Hatred, I’m told, is born out of insecurity. There’s nothing more likely to trigger that insecurity than not having a support group of like-minded individuals. Apparently, the group that hates together stays together. But I do think there’s also an element of desperately clinging to things as they (never) were and demanding that life conform. In this, there’s an element of arrogance and also King Canute-ism: he’s the king who commanded the tide not to turn with predictable results.
According to the latest reports, there are over 900 hate groups in the US. Traditional hatred is well represented among them. There are anti-semitic, anti-gay, anti-Muslim, anti-abortion, anti-government, and anti-ethnic groups just for starters. You can even start your own rant: one man was so angry over a zoning decision up in Granby, Colorado, that he built a home-made tank and tried to take out the town. Of course, he was the exception to being part of a group since he didn’t much like people period. But he shows the common denominator of these groups: hating requires release through violence and builds on a shared sense of injustice and threat.

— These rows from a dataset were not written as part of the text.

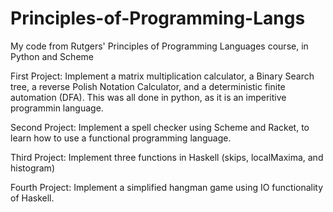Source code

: # Principles-of-Programming-Langs
My code from Rutgers' Principles of Programming Languages course, in Python and Scheme

First Project:
    Implement a matrix multiplication calculator, a Binary Search tree, a reverse Polish Notation Calculator,
    and a deterministic finite automation (DFA). This was all done in python, as it is an imperitive programmin language.
   
Second Project:
    Implement a spell checker using Scheme and Racket, to learn how to use a functional programming language.
 
Third Project:
    Implement three functions in Haskell (skips, localMaxima, and histogram)

Fourth Project:
    Implement a simplified hangman game using IO functionality of Haskell.
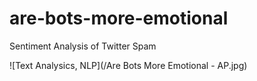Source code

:# are-bots-more-emotional
Sentiment Analysis of Twitter Spam

![Text Analysics, NLP](/Are Bots More Emotional - AP.jpg)
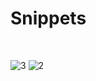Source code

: # Snippets
</br>

![3](https://user-images.githubusercontent.com/26520289/65835695-a8471980-e2e9-11e9-82b4-7add7a6885e3.png)
![2](https://user-images.githubusercontent.com/26520289/65835718-df1d2f80-e2e9-11e9-8a4c-961bdffa2bab.png)
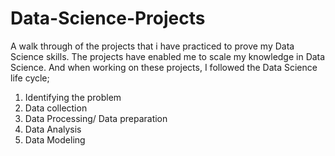 # Data-Science-Projects
A walk through of the projects that i have practiced to prove my Data Science skills. The projects have enabled me to scale my knowledge in Data Science. 
And when working on these projects, I followed the Data Science life cycle;
1. Identifying the problem
2. Data collection
3. Data Processing/ Data preparation
4. Data Analysis
5. Data Modeling
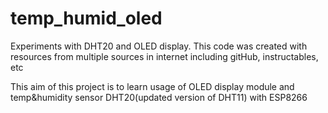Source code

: # temp_humid_oled
Experiments with DHT20 and OLED display. 
This code was created with resources from multiple sources in internet including gitHub, instructables, etc

This aim of this project is to learn usage of OLED display module and temp&humidity sensor DHT20(updated version of DHT11) with ESP8266
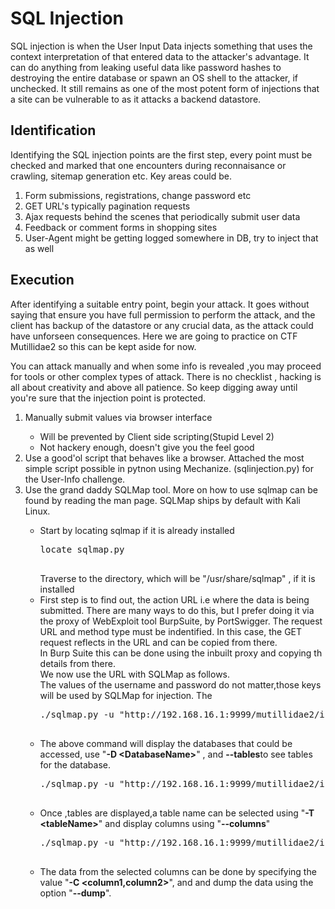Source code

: <h1>SQL Injection</h1>
<p> SQL injection is when the User Input Data injects something that uses the context interpretation of that entered data to the attacker's advantage. It can do anything from leaking useful data like password hashes to destroying the entire database or spawn an OS shell to the attacker, if unchecked. It still remains as one of the most potent form of injections that a site can be vulnerable to as it attacks a backend datastore.
</p>
<h2> Identification</h2>
<p> Identifying the SQL injection points are the first step, every point must be checked and marked that one encounters during reconnaisance or crawling, sitemap generation etc. Key areas could be.
	<ol>
		<li>Form submissions, registrations, change password etc</li>
		<li>GET URL's typically pagination requests</li>
		<li>Ajax requests behind the scenes that periodically submit user data</li>
		<li>Feedback or comment forms in shopping sites</li>
		<li>User-Agent might be getting logged somewhere in DB, try to inject that as well</li>
	</ol>
<h2>Execution</h2>
<p>
After identifying a suitable entry point, begin your attack. It goes without saying that ensure you have full permission to perform the attack, and the client has backup of the datastore or any crucial data, as the attack could have unforseen consequences. Here we are going to practice on CTF Mutillidae2 so this can be kept aside for now.
</p>
<p>You can attack manually and when some info is revealed ,you may proceed for tools or other complex types of attack. There is no checklist , hacking is all about creativity and above all patience.
So keep digging away until you're sure that the injection point is protected.
</p>

<ol>
	<li>Manually submit values via browser interface</li>
	<ul>
		<li>Will be prevented by Client side scripting(Stupid Level 2)</li>
		<li>Not hackery enough, doesn't give you the feel good</li>
	</ul>
	<li>
		Use a good'ol script that behaves like a browser. Attached the most simple script possible in pytnon
		using Mechanize. (sqlinjection.py) for the User-Info challenge.
	</li>
	<li>
		Use the grand daddy SQLMap tool. More on how to use sqlmap can be found by reading the man page.
		SQLMap ships by default with Kali Linux.
		<ul>
			<li>
				<p>Start by locating sqlmap if it is already installed<p>
				<pre>
locate sqlmap.py
				</pre>
				Traverse to the directory, which will be "/usr/share/sqlmap" , if it is installed
			</li>
			<li>
				First step is to find out, the action URL i.e where the data is being submitted. There are many ways to do this, but I prefer doing it via the proxy of WebExploit tool BurpSuite, by PortSwigger.
				The request URL and method type must be indentified. In this case, the GET request reflects in the URL and can be copied from there. <br> In Burp Suite this can be done using the inbuilt proxy and copying th details from there. <br> We now use the URL with SQLMap as follows.<br> The values of the username and password do not matter,those keys will be used by SQLMap for injection.
				The 
				<pre>
./sqlmap.py -u "http://192.168.16.1:9999/mutillidae2/index.php?page=user-info.php&username=alibaba&password=dotcom&user-info-php-submit-button=View+Account+Details" --dbs  
				</pre>
				</li>
				<li>
					The above command will display the databases that could be accessed, use "<b>-D &ltDatabaseName&gt</b>" , and <b>--tables</b>to see tables for the database.
					<pre>
./sqlmap.py -u "http://192.168.16.1:9999/mutillidae2/index.php?page=user-info.php&username=alibaba&password=dotcom&user-info-php-submit-button=View+Account+Details" --dbs -D nowasp --tables
					</pre>
					</li>
					<li>
						Once ,tables are displayed,a table name can be selected using "<b>-T &lttableName&gt</b>" and display columns using "<b>--columns</b>"
						<pre>
./sqlmap.py -u "http://192.168.16.1:9999/mutillidae2/index.php?page=user-info.php&username=alibaba&password=password&user-info-php-submit-button=View+Account+Details" --dbs -D nowasp -T accounts --columns
						</pre>
</li>
<li>
	The data from the selected columns can be done by specifying the value "<b>-C &ltcolumn1,column2&gt</b>", and and dump the data using the option "<b>--dump</b>".
</li>
</li>
</ol>
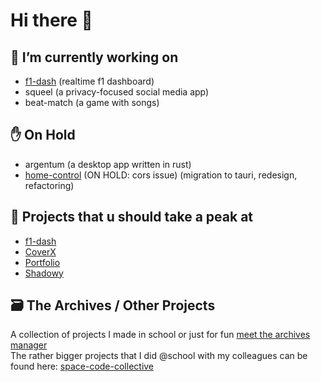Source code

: # Hi there 👋 

## 🔭 I’m currently working on 

- [f1-dash](https://github.com/slowlydev/f1-dash) (realtime f1 dashboard)
- squeel (a privacy-focused social media app)
- beat-match (a game with songs)

## ✋ On Hold

- argentum (a desktop app written in rust) 
- [home-control](https://github.com/slowlydev/home-control) (ON HOLD: cors issue) (migration to tauri, redesign, refactoring)

## 🔨 Projects that u should take a peak at

- [f1-dash](https://f1-dash.com/)
- [CoverX](https://coverx.vercel.app/)
- [Portfolio](https://slowly.dev/)
- [Shadowy](https://shadowy.vercel.app/)

## 🗃️ The Archives / Other Projects

A collection of projects I made in school or just for fun [meet the archives manager](https://archive.slowly.dev)  
The rather bigger projects that I did @school with my colleagues can be found here: [space-code-collective](https://github.com/space-code-collective)
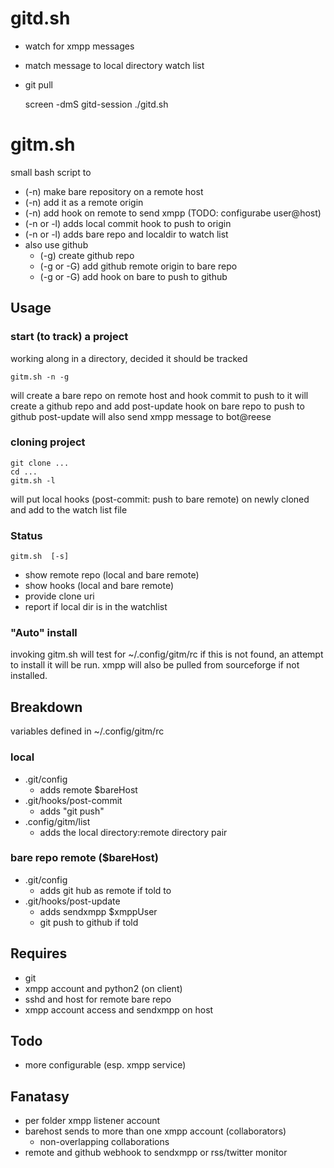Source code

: # gitd.sh #

* watch for xmpp messages
* match message to local directory watch list
* git pull

	screen -dmS gitd-session ./gitd.sh

# gitm.sh #

small bash script to

* (-n) make bare repository on a remote host
* (-n) add it as a remote origin
* (-n) add hook on remote to send xmpp (TODO: configurabe user@host)
* (-n or -l) adds local commit hook to push to origin
* (-n or -l) adds bare repo and localdir to watch list
* also use github
	- (-g) create github repo
	- (-g or -G) add github remote origin to bare repo
	- (-g or -G) add hook on bare to push to github

## Usage  ##

### start (to track) a project ###
working along in a directory, decided it should be tracked

	gitm.sh -n -g

will create a bare repo on remote host and hook commit to push to it
will create a github repo and add post-update hook on bare repo to push to github
post-update will also send xmpp message to bot@reese

###  cloning project  ###

	git clone ...
	cd ...
	gitm.sh -l

will put local hooks (post-commit: push to bare remote) on newly cloned 
and add to the watch list file

### Status ###
	gitm.sh  [-s]

* show remote repo (local and bare remote)
* show hooks       (local and bare remote)
* provide clone uri
* report if local dir is in the watchlist

### "Auto" install ###

invoking gitm.sh will test for ~/.config/gitm/rc
if this is not found, an attempt to install it will be run.
xmpp will also be pulled from sourceforge if not installed.

## Breakdown

variables defined in ~/.config/gitm/rc 

### local
* .git/config
    - adds remote $bareHost
* .git/hooks/post-commit 
    - adds "git push"
* .config/gitm/list      
    - adds the local directory:remote directory pair

### bare repo remote ($bareHost)
* .git/config
    - adds git hub as remote if told to
* .git/hooks/post-update
    - adds sendxmpp $xmppUser
    - git push to github if told

## Requires 
* git
* xmpp account and python2 (on client)
* sshd and host for remote bare repo
* xmpp account access and sendxmpp on host

## Todo 

* more configurable (esp. xmpp service)


## Fanatasy

* per folder xmpp listener account
* barehost sends to more than one xmpp account (collaborators)
    - non-overlapping collaborations
* remote and github webhook to sendxmpp or rss/twitter monitor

Case in point: what motivated the 88 year-old bigot to start shooting in the Holocaust Museum? As one might predict it started with the mundane and banal: he thought he was shortchanged in his Social Security check as retaliation for the venom he had been spewing on his increasingly deranged website. I can imagine him working himself into a frenzy of hatred by imagining that others, people definitely not-him like minorities or in this case, Jews, were getting the things “due” to him. Let a few visitors to his website agree with him and the only outlet for the pent-up emotion becomes taking a rifle and opening fire. I’m not discounting the possibility of senile hyperactivity but it seems his whole life had been one long grievance.
And grievance is really what all this hate is about. We have a whole lot of people with grievances against a changing world that is not behaving as it should and they fear they are losing their place along with all the certainties they had believed in. The more threatening the changes the more hatred .
Well, I have news for the hatred groups of this country: You never were in charge of your world. You only thought you were because it was familiar. You were just as powerless as the rest of us in the face of technological change, political expedience, and cultural diversity. It’s just taken you a lot longer than the rest of us to become aware of it. To a certain extent, we have all been cheated. We believed our values were the only right ones and, in some instances, we gave our lives and our futures for them. But our values were only loaned to us and only because they were useful to the world at the time we were encouraged to believe them.
Let’s move on, guys, and get out of the way of the people who have to deal with today’s world. It’s theirs now and they’ll have their own illusions and disappointments.